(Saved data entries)

####

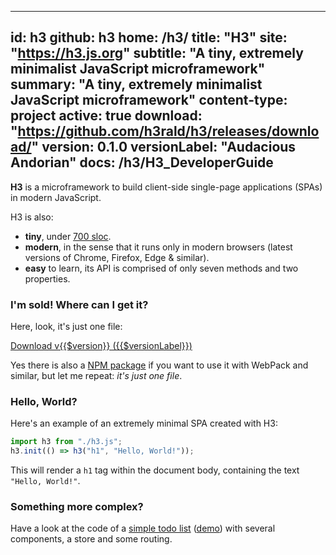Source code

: 
-----
id: h3
github: h3
home: /h3/
title: "H3"
site: "https://h3.js.org"
subtitle: "A tiny, extremely minimalist JavaScript microframework"
summary: "A tiny, extremely minimalist JavaScript microframework"
content-type: project
active: true
download: "https://github.com/h3rald/h3/releases/download/"
version: 0.1.0
versionLabel: "Audacious Andorian"
docs: /h3/H3_DeveloperGuide
-----

**H3** is a microframework to build client-side single-page applications (SPAs) in modern JavaScript.

H3 is also:

- **tiny**, under [700 sloc](https://github.com/h3rald/h3/blob/master/h3.js).
- **modern**, in the sense that it runs only in modern browsers (latest versions of Chrome, Firefox, Edge & similar).
- **easy** to learn, its API is comprised of only seven methods and two properties.

### I'm sold! Where can I get it?

Here, look, it's just one file:

<a href="https://raw.githubusercontent.com/h3rald/h3/v{{$version}}/h3.js" target="_blank" class="button primary">Download v{{$version}} ({{$versionLabel}})</a>

Yes there is also a [NPM package](https://www.npmjs.com/package/@h3rald/h3) if you want to use it with WebPack and similar, but let me repeat: _it's just one file_.

### Hello, World?

Here's an example of an extremely minimal SPA created with H3:

```js
import h3 from "./h3.js";
h3.init(() => h3("h1", "Hello, World!"));
```

This will render a `h1` tag within the document body, containing the text `"Hello, World!"`.

### Something more complex?

Have a look at the code of a [simple todo list](https://github.com/h3rald/h3/tree/master/docs/example) ([demo](https://h3.js.org/example/index.html)) with several components, a store and some routing.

####

* Directions for this task:
Without the pictures, print the records in full, exactly as they appear.

* Solution for this problem:
Source code

: 
-----
id: h3
github: h3
home: /h3/
title: "H3"
site: "https://h3.js.org"
subtitle: "A tiny, extremely minimalist JavaScript microframework"
summary: "A tiny, extremely minimalist JavaScript microframework"
content-type: project
active: true
download: "https://github.com/h3rald/h3/releases/download/"
version: 0.1.0
versionLabel: "Audacious Andorian"
docs: /h3/H3_DeveloperGuide
-----

**H3** is a microframework to build client-side single-page applications (SPAs) in modern JavaScript.

H3 is also:

- **tiny**, under [700 sloc](https://github.com/h3rald/h3/blob/master/h3.js).
- **modern**, in the sense that it runs only in modern browsers (latest versions of Chrome, Firefox, Edge & similar).
- **easy** to learn, its API is comprised of only seven methods and two properties.

### I'm sold! Where can I get it?

Here, look, it's just one file:

<a href="https://raw.githubusercontent.com/h3rald/h3/v{{$version}}/h3.js" target="_blank" class="button primary">Download v{{$version}} ({{$versionLabel}})</a>

Yes there is also a [NPM package](https://www.npmjs.com/package/@h3rald/h3) if you want to use it with WebPack and similar, but let me repeat: _it's just one file_.

### Hello, World?

Here's an example of an extremely minimal SPA created with H3:

```js
import h3 from "./h3.js";
h3.init(() => h3("h1", "Hello, World!"));
```

This will render a `h1` tag within the document body, containing the text `"Hello, World!"`.

### Something more complex?

Have a look at the code of a [simple todo list](https://github.com/h3rald/h3/tree/master/docs/example) ([demo](https://h3.js.org/example/index.html)) with several components, a store and some routing.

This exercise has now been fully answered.